My own thinking diverges from the panelists most with regard to the inevitable question about the function of negative criticism, and how they approach it. Marcus jumped in immediately, stating that “it keeps the critic alive” and is “tremendous fun”; Acocella and Stevens concurred, albeit without the zeal. All three, if I recall correctly, agreed that it was easier to write negative reviews than positive, which is the opposite of my experience. I dislike writing critical reviews, although I won't shy away from one if it is merited. I assume that the artist in question created his or her work in good faith, no matter how fatuous the end product, and therefore I take it as my duty to approach the task with equal seriousness, and to explain—even more clearly than in a positive review—precisely why I am of my given opinion. I often turn to colleagues and ask them to preview critical reviews by saying something like, “I’m about to get harsh on [name here]. Will you read this and make sure I’m on point?” I assume that the panelists take their negative reviews seriously, but was surprised by the candor with which they spoke of enjoying the effort. Another assertion that interested me: Several panelists suggested that they are less inclined to write negative reviews now than in their youths. Lesser offered a summary that I jotted down as “hatred draws on you, the critic; love draws on the subject.”
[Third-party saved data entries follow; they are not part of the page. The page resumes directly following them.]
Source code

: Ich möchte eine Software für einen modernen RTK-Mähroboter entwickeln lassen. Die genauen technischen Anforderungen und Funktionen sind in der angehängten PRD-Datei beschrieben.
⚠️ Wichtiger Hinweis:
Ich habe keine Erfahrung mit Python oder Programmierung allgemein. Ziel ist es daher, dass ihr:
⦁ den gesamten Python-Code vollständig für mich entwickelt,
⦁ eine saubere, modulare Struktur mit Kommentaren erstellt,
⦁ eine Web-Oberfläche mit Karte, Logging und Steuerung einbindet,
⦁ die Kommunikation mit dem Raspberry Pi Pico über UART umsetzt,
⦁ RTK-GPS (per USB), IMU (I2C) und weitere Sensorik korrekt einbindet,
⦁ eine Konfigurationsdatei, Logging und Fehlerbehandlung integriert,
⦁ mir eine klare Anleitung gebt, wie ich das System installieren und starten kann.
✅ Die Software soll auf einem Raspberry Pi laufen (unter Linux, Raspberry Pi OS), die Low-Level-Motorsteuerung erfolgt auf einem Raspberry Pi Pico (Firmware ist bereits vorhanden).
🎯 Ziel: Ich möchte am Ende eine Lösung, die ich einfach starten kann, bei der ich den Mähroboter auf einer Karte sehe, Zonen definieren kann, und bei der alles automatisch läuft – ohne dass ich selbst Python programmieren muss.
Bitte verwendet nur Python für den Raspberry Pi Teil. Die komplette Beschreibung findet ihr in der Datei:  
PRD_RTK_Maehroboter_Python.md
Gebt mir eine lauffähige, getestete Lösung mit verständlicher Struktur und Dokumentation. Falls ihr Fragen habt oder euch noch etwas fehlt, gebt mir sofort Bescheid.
Miscellaneous points: Marcus dislikes Anthony Lane, and feels his cleverness takes too much (unwittingly obvious) work, is too crafted; Acocella writes in the darkened performance space by running the heel of her palm against the edge of the paper, albeit with mixed results; Marcus wrote a negative review of a Pauline Kael book and received a call from her in which she admitted, “My daughter agrees with you, but I don’t,” before hanging up; Ross admitted a truism rarely discussed: “It’s a very lonely business.”
Writers to whom the panelists look (or looked at one time) for inspiration: Arlene Croce, Edwin Denby, Edmund Wilson, William Empson, T.S. Eliot (“I had to fight that one off later”) (Acocella); Kael, Wilson, Manny Farber, D.H. Lawrence, Howard Hampton (Marcus); Andrew Porter, Kael, Wallace Stevens (“The apex of writing in the twentieth century”) (Ross); Baudelaire, Delacrois, Matisse, de Kooning, other poets and painters (Stevens).
UPDATE, 12:30PM: Jon Lackman of the ever-useful Art History Newsletter wrote to me and proved, well, ever-useful, by pointing out Acocella's essay "What's Good About Bad Reviews?" which was originally published in Dance Ink in 1992.
UPDATE, 3:45PM: Hua Hsu weighs in on Marcus's new book at the Village Voice:
There is a democracy at play here, one that treats all texts as equals and averages out the state of the nation. Initially, this can be somewhat maddening. (I have read this book twice, trailed references off the page and into the library and video store.) But what ultimately matters isn't the quality of Marcus's foundational texts—there is no accounting for taste, and his enormous force as a critic has never been in merely divvying good from bad. It is in telling you why something matters—be it the Declaration of Independence or a Sly and the Family Stone record.